5. Point: No ADHD biomarker undermines ADHD validity
Barkley's Rebuttal: No mental disorder has a simple biomarker. Disorder validity is based on impairment, not the existence of a biological test.
6. Point: ADHD traits are common in normal children, so it’s not a disorder
Barkley's Rebuttal: Severity, frequency, and impairment separate a disorder from normal behavior; DSM criteria ensure this.
7. Point: ADHD is dimensional, so it’s not a true disorder
Barkley's Rebuttal: Many disorders (e.g., anxiety, depression) are dimensional. Extreme traits causing impairment still define a disorder.
8. Point: Medications don’t improve long-term academic achievement
Barkley's Rebuttal: Short studies miss long-term benefits. Medications improve classroom behavior, grades, peer relations, and safety.
9. Point: Stimulant use stunts growth significantly
Barkley's Rebuttal: Height reduction is minimal for most. Large studies (e.g., Swedish population study) found no significant height difference due to medication.

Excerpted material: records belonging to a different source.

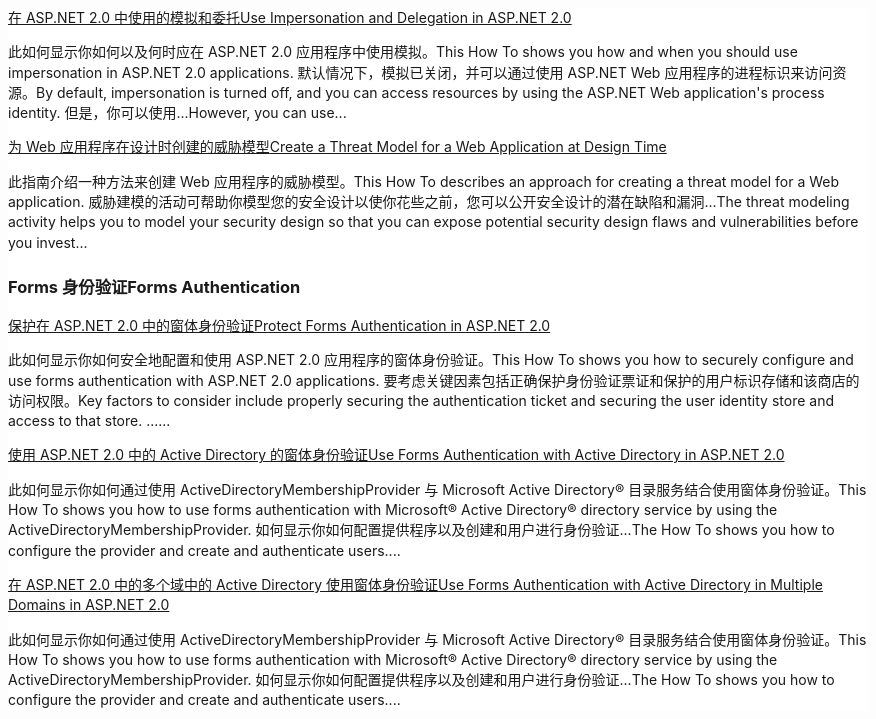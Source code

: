[<span data-ttu-id="7abe5-163">在 ASP.NET 2.0 中使用的模拟和委托</span><span class="sxs-lookup"><span data-stu-id="7abe5-163">Use Impersonation and Delegation in ASP.NET 2.0</span></span>](https://msdn.microsoft.com/en-us/library/ms998351.aspx)

<span data-ttu-id="7abe5-164">此如何显示你如何以及何时应在 ASP.NET 2.0 应用程序中使用模拟。</span><span class="sxs-lookup"><span data-stu-id="7abe5-164">This How To shows you how and when you should use impersonation in ASP.NET 2.0 applications.</span></span> <span data-ttu-id="7abe5-165">默认情况下，模拟已关闭，并可以通过使用 ASP.NET Web 应用程序的进程标识来访问资源。</span><span class="sxs-lookup"><span data-stu-id="7abe5-165">By default, impersonation is turned off, and you can access resources by using the ASP.NET Web application's process identity.</span></span> <span data-ttu-id="7abe5-166">但是，你可以使用...</span><span class="sxs-lookup"><span data-stu-id="7abe5-166">However, you can use...</span></span>

[<span data-ttu-id="7abe5-167">为 Web 应用程序在设计时创建的威胁模型</span><span class="sxs-lookup"><span data-stu-id="7abe5-167">Create a Threat Model for a Web Application at Design Time</span></span>](https://msdn.microsoft.com/en-us/library/ms978527.aspx)

<span data-ttu-id="7abe5-168">此指南介绍一种方法来创建 Web 应用程序的威胁模型。</span><span class="sxs-lookup"><span data-stu-id="7abe5-168">This How To describes an approach for creating a threat model for a Web application.</span></span> <span data-ttu-id="7abe5-169">威胁建模的活动可帮助你模型您的安全设计以使你花些之前，您可以公开安全设计的潜在缺陷和漏洞...</span><span class="sxs-lookup"><span data-stu-id="7abe5-169">The threat modeling activity helps you to model your security design so that you can expose potential security design flaws and vulnerabilities before you invest...</span></span>

### <a name="forms-authentication"></a><span data-ttu-id="7abe5-170">Forms 身份验证</span><span class="sxs-lookup"><span data-stu-id="7abe5-170">Forms Authentication</span></span>

[<span data-ttu-id="7abe5-171">保护在 ASP.NET 2.0 中的窗体身份验证</span><span class="sxs-lookup"><span data-stu-id="7abe5-171">Protect Forms Authentication in ASP.NET 2.0</span></span>](https://msdn.microsoft.com/en-us/library/ms998310.aspx)

<span data-ttu-id="7abe5-172">此如何显示你如何安全地配置和使用 ASP.NET 2.0 应用程序的窗体身份验证。</span><span class="sxs-lookup"><span data-stu-id="7abe5-172">This How To shows you how to securely configure and use forms authentication with ASP.NET 2.0 applications.</span></span> <span data-ttu-id="7abe5-173">要考虑关键因素包括正确保护身份验证票证和保护的用户标识存储和该商店的访问权限。</span><span class="sxs-lookup"><span data-stu-id="7abe5-173">Key factors to consider include properly securing the authentication ticket and securing the user identity store and access to that store.</span></span> <span data-ttu-id="7abe5-174">...</span><span class="sxs-lookup"><span data-stu-id="7abe5-174">...</span></span>

[<span data-ttu-id="7abe5-175">使用 ASP.NET 2.0 中的 Active Directory 的窗体身份验证</span><span class="sxs-lookup"><span data-stu-id="7abe5-175">Use Forms Authentication with Active Directory in ASP.NET 2.0</span></span>](https://msdn.microsoft.com/en-us/library/ms998360.aspx)

<span data-ttu-id="7abe5-176">此如何显示你如何通过使用 ActiveDirectoryMembershipProvider 与 Microsoft Active Directory® 目录服务结合使用窗体身份验证。</span><span class="sxs-lookup"><span data-stu-id="7abe5-176">This How To shows you how to use forms authentication with Microsoft® Active Directory® directory service by using the ActiveDirectoryMembershipProvider.</span></span> <span data-ttu-id="7abe5-177">如何显示你如何配置提供程序以及创建和用户进行身份验证...</span><span class="sxs-lookup"><span data-stu-id="7abe5-177">The How To shows you how to configure the provider and create and authenticate users....</span></span>

[<span data-ttu-id="7abe5-178">在 ASP.NET 2.0 中的多个域中的 Active Directory 使用窗体身份验证</span><span class="sxs-lookup"><span data-stu-id="7abe5-178">Use Forms Authentication with Active Directory in Multiple Domains in ASP.NET 2.0</span></span>](https://msdn.microsoft.com/en-us/library/ms998345.aspx)

<span data-ttu-id="7abe5-179">此如何显示你如何通过使用 ActiveDirectoryMembershipProvider 与 Microsoft Active Directory® 目录服务结合使用窗体身份验证。</span><span class="sxs-lookup"><span data-stu-id="7abe5-179">This How To shows you how to use forms authentication with Microsoft® Active Directory® directory service by using the ActiveDirectoryMembershipProvider.</span></span> <span data-ttu-id="7abe5-180">如何显示你如何配置提供程序以及创建和用户进行身份验证...</span><span class="sxs-lookup"><span data-stu-id="7abe5-180">The How To shows you how to configure the provider and create and authenticate users....</span></span>
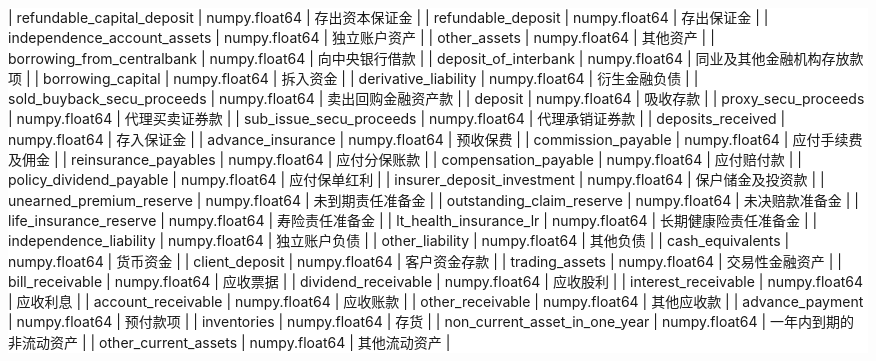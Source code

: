 | refundable\_capital\_deposit           | numpy.float64 | 存出资本保证金        |
| refundable\_deposit                    | numpy.float64 | 存出保证金          |
| independence\_account\_assets          | numpy.float64 | 独立账户资产         |
| other\_assets                          | numpy.float64 | 其他资产           |
| borrowing\_from\_centralbank           | numpy.float64 | 向中央银行借款        |
| deposit\_of\_interbank                 | numpy.float64 | 同业及其他金融机构存放款项  |
| borrowing\_capital                     | numpy.float64 | 拆入资金           |
| derivative\_liability                  | numpy.float64 | 衍生金融负债         |
| sold\_buyback\_secu\_proceeds          | numpy.float64 | 卖出回购金融资产款      |
| deposit                                | numpy.float64 | 吸收存款           |
| proxy\_secu\_proceeds                  | numpy.float64 | 代理买卖证券款        |
| sub\_issue\_secu\_proceeds             | numpy.float64 | 代理承销证券款        |
| deposits\_received                     | numpy.float64 | 存入保证金          |
| advance\_insurance                     | numpy.float64 | 预收保费           |
| commission\_payable                    | numpy.float64 | 应付手续费及佣金       |
| reinsurance\_payables                  | numpy.float64 | 应付分保账款         |
| compensation\_payable                  | numpy.float64 | 应付赔付款          |
| policy\_dividend\_payable              | numpy.float64 | 应付保单红利         |
| insurer\_deposit\_investment           | numpy.float64 | 保户储金及投资款       |
| unearned\_premium\_reserve             | numpy.float64 | 未到期责任准备金       |
| outstanding\_claim\_reserve            | numpy.float64 | 未决赔款准备金        |
| life\_insurance\_reserve               | numpy.float64 | 寿险责任准备金        |
| lt\_health\_insurance\_lr              | numpy.float64 | 长期健康险责任准备金     |
| independence\_liability                | numpy.float64 | 独立账户负债         |
| other\_liability                       | numpy.float64 | 其他负债           |
| cash\_equivalents                      | numpy.float64 | 货币资金           |
| client\_deposit                        | numpy.float64 | 客户资金存款         |
| trading\_assets                        | numpy.float64 | 交易性金融资产        |
| bill\_receivable                       | numpy.float64 | 应收票据           |
| dividend\_receivable                   | numpy.float64 | 应收股利           |
| interest\_receivable                   | numpy.float64 | 应收利息           |
| account\_receivable                    | numpy.float64 | 应收账款           |
| other\_receivable                      | numpy.float64 | 其他应收款          |
| advance\_payment                       | numpy.float64 | 预付款项           |
| inventories                            | numpy.float64 | 存货             |
| non\_current\_asset\_in\_one\_year     | numpy.float64 | 一年内到期的非流动资产    |
| other\_current\_assets                 | numpy.float64 | 其他流动资产         |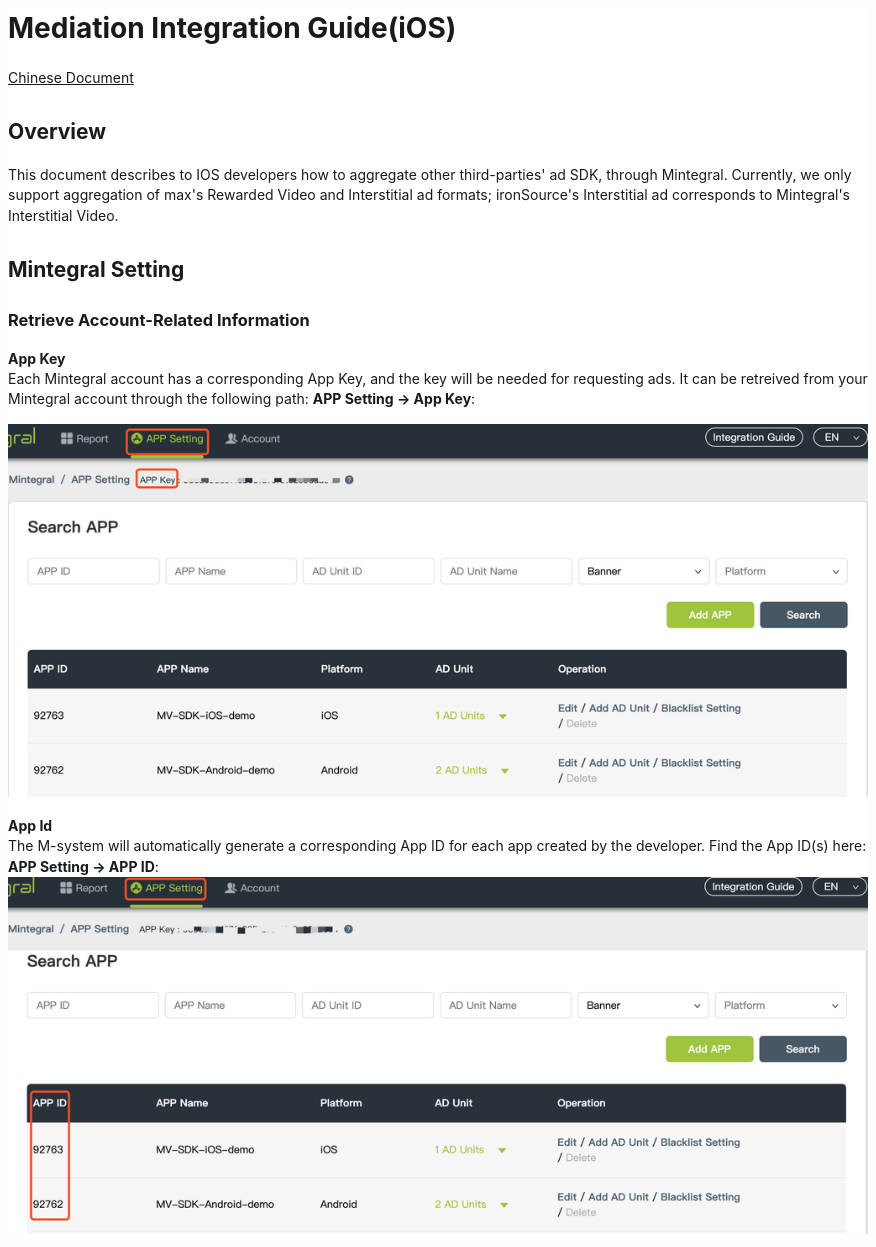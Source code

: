 
# Mediation Integration Guide(iOS)
[Chinese Document](index_cn_max.md)
## Overview    

This document describes to IOS developers how to aggregate other third-parties' ad SDK, through Mintegral. 
Currently, we only support aggregation of max's Rewarded Video and Interstitial ad formats; ironSource's Interstitial ad corresponds to Mintegral's Interstitial Video.

## Mintegral Setting

### Retrieve Account-Related Information

**App Key**      
Each Mintegral account has a corresponding App Key, and the key will be needed for requesting ads. It can be retreived from your Mintegral account through the following path: **APP Setting -> App Key**:  

![](./apikey.png)   

**App Id**       
The M-system will automatically generate a corresponding App ID for each app created by the developer. Find the App ID(s)  here: **APP Setting -> APP ID**:        
![](./appid.png)   
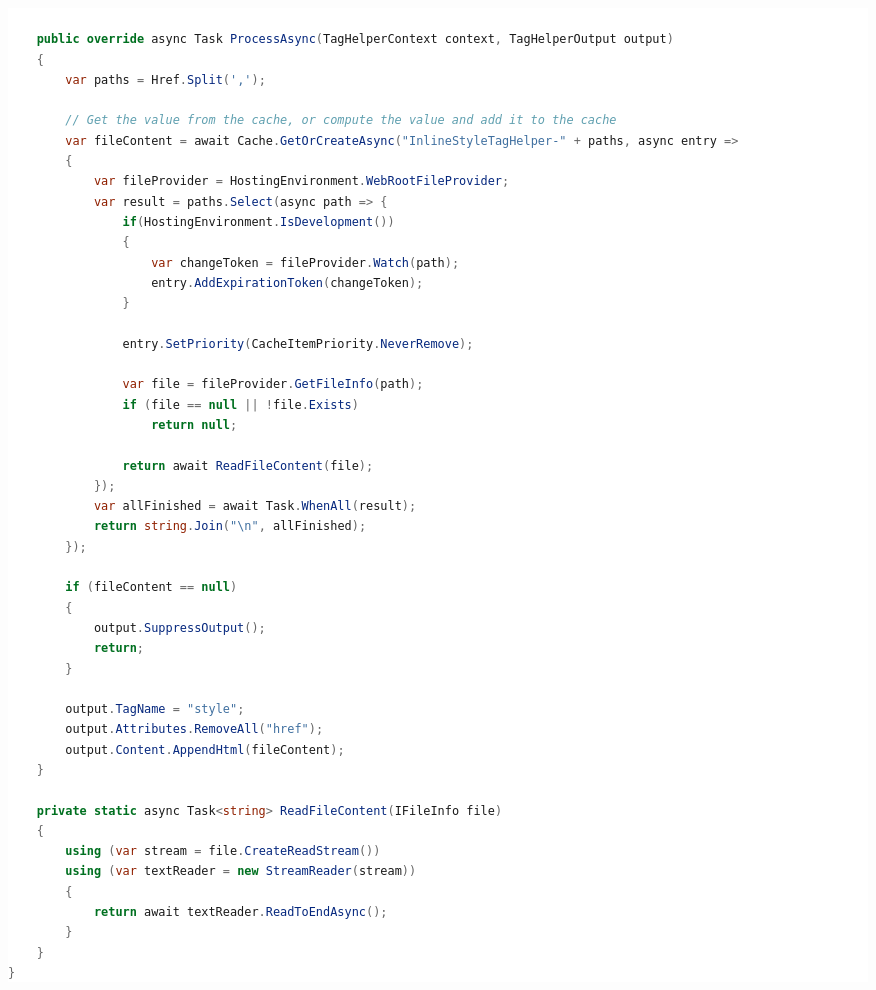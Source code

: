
 ```csharp

    public override async Task ProcessAsync(TagHelperContext context, TagHelperOutput output)
    {
        var paths = Href.Split(',');

        // Get the value from the cache, or compute the value and add it to the cache
        var fileContent = await Cache.GetOrCreateAsync("InlineStyleTagHelper-" + paths, async entry =>
        {
            var fileProvider = HostingEnvironment.WebRootFileProvider;
            var result = paths.Select(async path => {
                if(HostingEnvironment.IsDevelopment())
                {
                    var changeToken = fileProvider.Watch(path);
                    entry.AddExpirationToken(changeToken);
                }

                entry.SetPriority(CacheItemPriority.NeverRemove);

                var file = fileProvider.GetFileInfo(path);
                if (file == null || !file.Exists)
                    return null;

                return await ReadFileContent(file);
            });
            var allFinished = await Task.WhenAll(result);
            return string.Join("\n", allFinished);
        });

        if (fileContent == null)
        {
            output.SuppressOutput();
            return;
        }

        output.TagName = "style";
        output.Attributes.RemoveAll("href");
        output.Content.AppendHtml(fileContent);
    }

    private static async Task<string> ReadFileContent(IFileInfo file)
    {
        using (var stream = file.CreateReadStream())
        using (var textReader = new StreamReader(stream))
        {
            return await textReader.ReadToEndAsync();
        }
    }
}
```

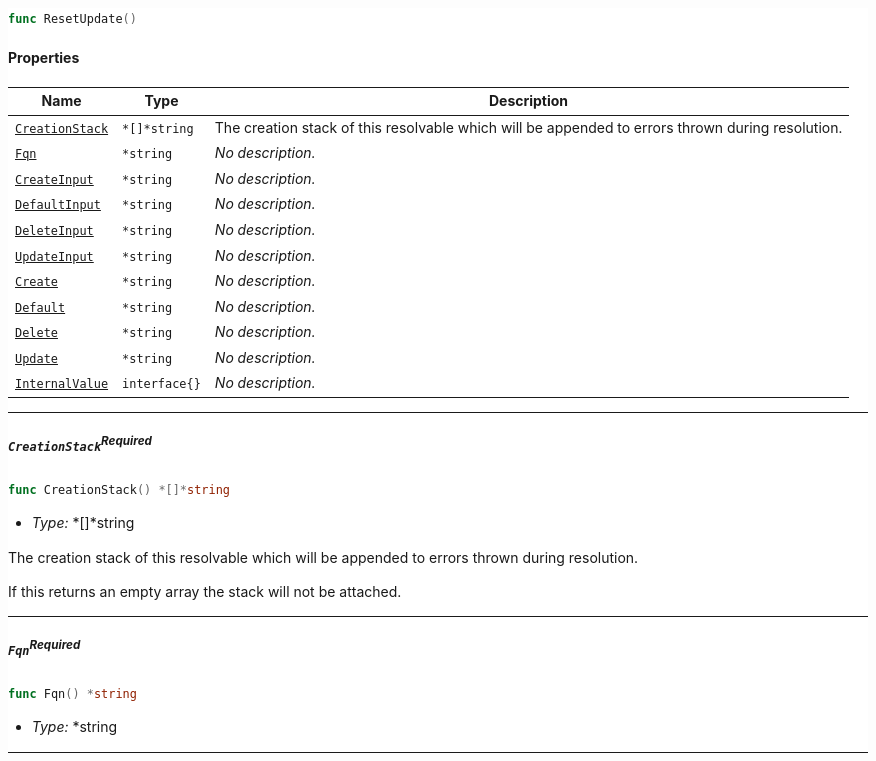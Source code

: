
 ```go
func ResetUpdate()
```


#### Properties <a name="Properties" id="Properties"></a>

| **Name** | **Type** | **Description** |
| --- | --- | --- |
| <code><a href="#@cdktf/provider-ionoscloud.nsgFirewallrule.NsgFirewallruleTimeoutsOutputReference.property.creationStack">CreationStack</a></code> | <code>*[]*string</code> | The creation stack of this resolvable which will be appended to errors thrown during resolution. |
| <code><a href="#@cdktf/provider-ionoscloud.nsgFirewallrule.NsgFirewallruleTimeoutsOutputReference.property.fqn">Fqn</a></code> | <code>*string</code> | *No description.* |
| <code><a href="#@cdktf/provider-ionoscloud.nsgFirewallrule.NsgFirewallruleTimeoutsOutputReference.property.createInput">CreateInput</a></code> | <code>*string</code> | *No description.* |
| <code><a href="#@cdktf/provider-ionoscloud.nsgFirewallrule.NsgFirewallruleTimeoutsOutputReference.property.defaultInput">DefaultInput</a></code> | <code>*string</code> | *No description.* |
| <code><a href="#@cdktf/provider-ionoscloud.nsgFirewallrule.NsgFirewallruleTimeoutsOutputReference.property.deleteInput">DeleteInput</a></code> | <code>*string</code> | *No description.* |
| <code><a href="#@cdktf/provider-ionoscloud.nsgFirewallrule.NsgFirewallruleTimeoutsOutputReference.property.updateInput">UpdateInput</a></code> | <code>*string</code> | *No description.* |
| <code><a href="#@cdktf/provider-ionoscloud.nsgFirewallrule.NsgFirewallruleTimeoutsOutputReference.property.create">Create</a></code> | <code>*string</code> | *No description.* |
| <code><a href="#@cdktf/provider-ionoscloud.nsgFirewallrule.NsgFirewallruleTimeoutsOutputReference.property.default">Default</a></code> | <code>*string</code> | *No description.* |
| <code><a href="#@cdktf/provider-ionoscloud.nsgFirewallrule.NsgFirewallruleTimeoutsOutputReference.property.delete">Delete</a></code> | <code>*string</code> | *No description.* |
| <code><a href="#@cdktf/provider-ionoscloud.nsgFirewallrule.NsgFirewallruleTimeoutsOutputReference.property.update">Update</a></code> | <code>*string</code> | *No description.* |
| <code><a href="#@cdktf/provider-ionoscloud.nsgFirewallrule.NsgFirewallruleTimeoutsOutputReference.property.internalValue">InternalValue</a></code> | <code>interface{}</code> | *No description.* |

---

##### `CreationStack`<sup>Required</sup> <a name="CreationStack" id="@cdktf/provider-ionoscloud.nsgFirewallrule.NsgFirewallruleTimeoutsOutputReference.property.creationStack"></a>

```go
func CreationStack() *[]*string
```

- *Type:* *[]*string

The creation stack of this resolvable which will be appended to errors thrown during resolution.

If this returns an empty array the stack will not be attached.

---

##### `Fqn`<sup>Required</sup> <a name="Fqn" id="@cdktf/provider-ionoscloud.nsgFirewallrule.NsgFirewallruleTimeoutsOutputReference.property.fqn"></a>

```go
func Fqn() *string
```

- *Type:* *string

---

10. Point: Stimulant use triples risk of psychosis
Barkley's Rebuttal: Psychosis risk is extremely rare (<1%). The risk was known for 70+ years and can be managed by careful screening.
11. Point: Children should decide about taking medication
Barkley's Rebuttal: Children lack the cognitive maturity for such decisions. Treatment decisions are a parental and clinical responsibility.
12. Point: Environmental changes can replace the need for medication
Barkley's Rebuttal: Local accommodations help individuals, but broad societal restructuring is impractical and unnecessary.
13. Point: The field hasn't advanced much since the 1930s
Barkley's Rebuttal: Enormous advances have been made: new medications, delivery systems, behavioral therapies, brain research, and more.